Pas de salles, des jauges limitées, pas de possibilité de restauration, des règles de distanciation à respecter. Autant de données qui contraignent les organisateurs du Salon du livre d’Alençon (Orne) à revoir leur manuscrit. « Nous n’annulons pas le rendez-vous cette année, rassure Monique Cabasson, présidente. Mais nous l’organisons autrement, car nous voulons que le souffle de la culture continue. »
Des auteurs dans les écoles
Les 5 et 6 juin, le public ne retrouvera pas la soixantaine d’auteurs habituellement invités dans la halle au Blé. Mais, la veille, le vendredi 4 juin, « douze auteurs jeunesse interviendront dans trente-six classes ». Il s’agit de Christophe Alline, Laurent Audouin, Élodie Brondini, Jean-Louis Cornalba, Célia Garrino, Isabelle Gil, Amandine Laprun, Nathalie Minne, Simon Priem, Agnès Rainjonneau, Maud Sené et Zaü.
Des dédicaces et un spectacle
Samedi 5 juin, « quatre de ces auteurs, ainsi que deux auteurs de BD seront accueillis à la librairie Le Passage, pour des séances de dédicaces ». Et dans le cadre des Rendez-vous aux jardins, pendant le week-end, un spectacle littéraire intitulé « La graineterie des mots » sera donné dans le parc des Promenades. Un colporteur déambulera avec sa charrette et invitera le public à semer et déguster des mots.

Ce visuel, créé pour le salon de 2020, qui a dû être annulé, met en avant le 25e anniversaire de l’événement. DR
Baudelaire en octobre
Cette année, on célèbre le bicentenaire de la naissance de Charles Baudelaire dont le recueil de poésie Les fleurs du mal a été publié en 1857 par l’éditeur alençonnais, Auguste Poulet-Malassis. « Baudelaire et son éditeur », c’est le nom de la conférence que devait donner en juin l’universitaire Bernard Baillaud. « Elle sera proposée à l’auditorium, le mardi 12 octobre, dans le cadre du festival Poésie & davantage. »
Une mosaïque de kasà là s
Des ateliers d’écriture de kasà làs ont déjà commencé avec Sonia Brault et l’artiste plasticienne Agnès Rainjonneau. Venu de la tradition orale africaine, le kasà là est un poème qui célèbre l’autre, en même temps que celui qui l’écrit et le lit. Proposés à des publics éloignés du livre, ces ateliers aboutiront à la création d’une mosaïque de kasà là s, exposée lors du festival de poésie en octobre.

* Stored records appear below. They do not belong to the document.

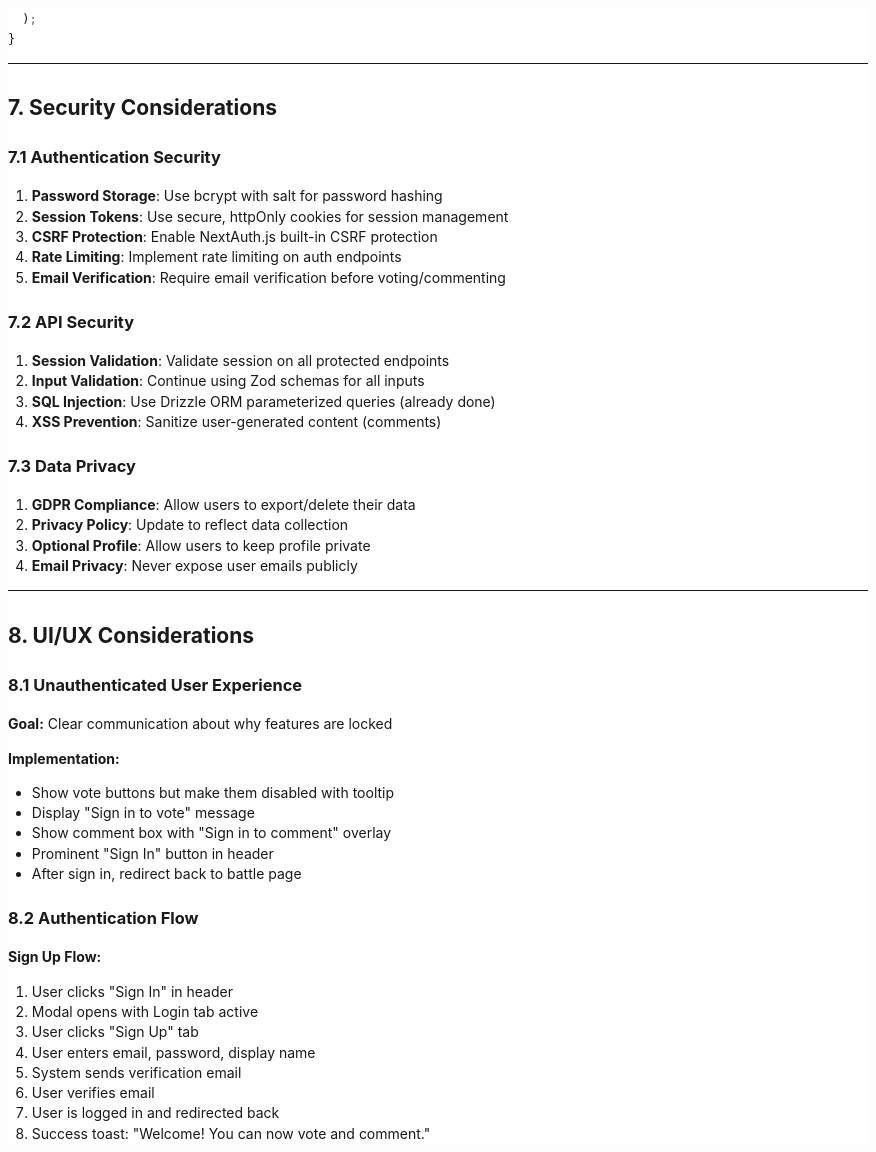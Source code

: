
 ```typescript
  );
}
```

---

## 7. Security Considerations

### 7.1 Authentication Security

1. **Password Storage**: Use bcrypt with salt for password hashing
2. **Session Tokens**: Use secure, httpOnly cookies for session management
3. **CSRF Protection**: Enable NextAuth.js built-in CSRF protection
4. **Rate Limiting**: Implement rate limiting on auth endpoints
5. **Email Verification**: Require email verification before voting/commenting

### 7.2 API Security

1. **Session Validation**: Validate session on all protected endpoints
2. **Input Validation**: Continue using Zod schemas for all inputs
3. **SQL Injection**: Use Drizzle ORM parameterized queries (already done)
4. **XSS Prevention**: Sanitize user-generated content (comments)

### 7.3 Data Privacy

1. **GDPR Compliance**: Allow users to export/delete their data
2. **Privacy Policy**: Update to reflect data collection
3. **Optional Profile**: Allow users to keep profile private
4. **Email Privacy**: Never expose user emails publicly

---

## 8. UI/UX Considerations

### 8.1 Unauthenticated User Experience

**Goal:** Clear communication about why features are locked

**Implementation:**

- Show vote buttons but make them disabled with tooltip
- Display "Sign in to vote" message
- Show comment box with "Sign in to comment" overlay
- Prominent "Sign In" button in header
- After sign in, redirect back to battle page

### 8.2 Authentication Flow

**Sign Up Flow:**

1. User clicks "Sign In" in header
2. Modal opens with Login tab active
3. User clicks "Sign Up" tab
4. User enters email, password, display name
5. System sends verification email
6. User verifies email
7. User is logged in and redirected back
8. Success toast: "Welcome! You can now vote and comment."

Des rendez-vous à l’automne
Un marathon de lecture publique à voix haute sera organisé en octobre ou novembre, avec la participation d’André Roche, metteur en scène, qui endossera le costume de modérateur. Après la rentrée, les lectures musicales seront également proposées dans des maisons de retraite. Le Salon du livre accueillera enfin, en septembre, l’auteur(e) du premier roman qui aura décroché le 9e prix Poulet-Malassis. Lauréat dont le nom sera révélé le 21 juin.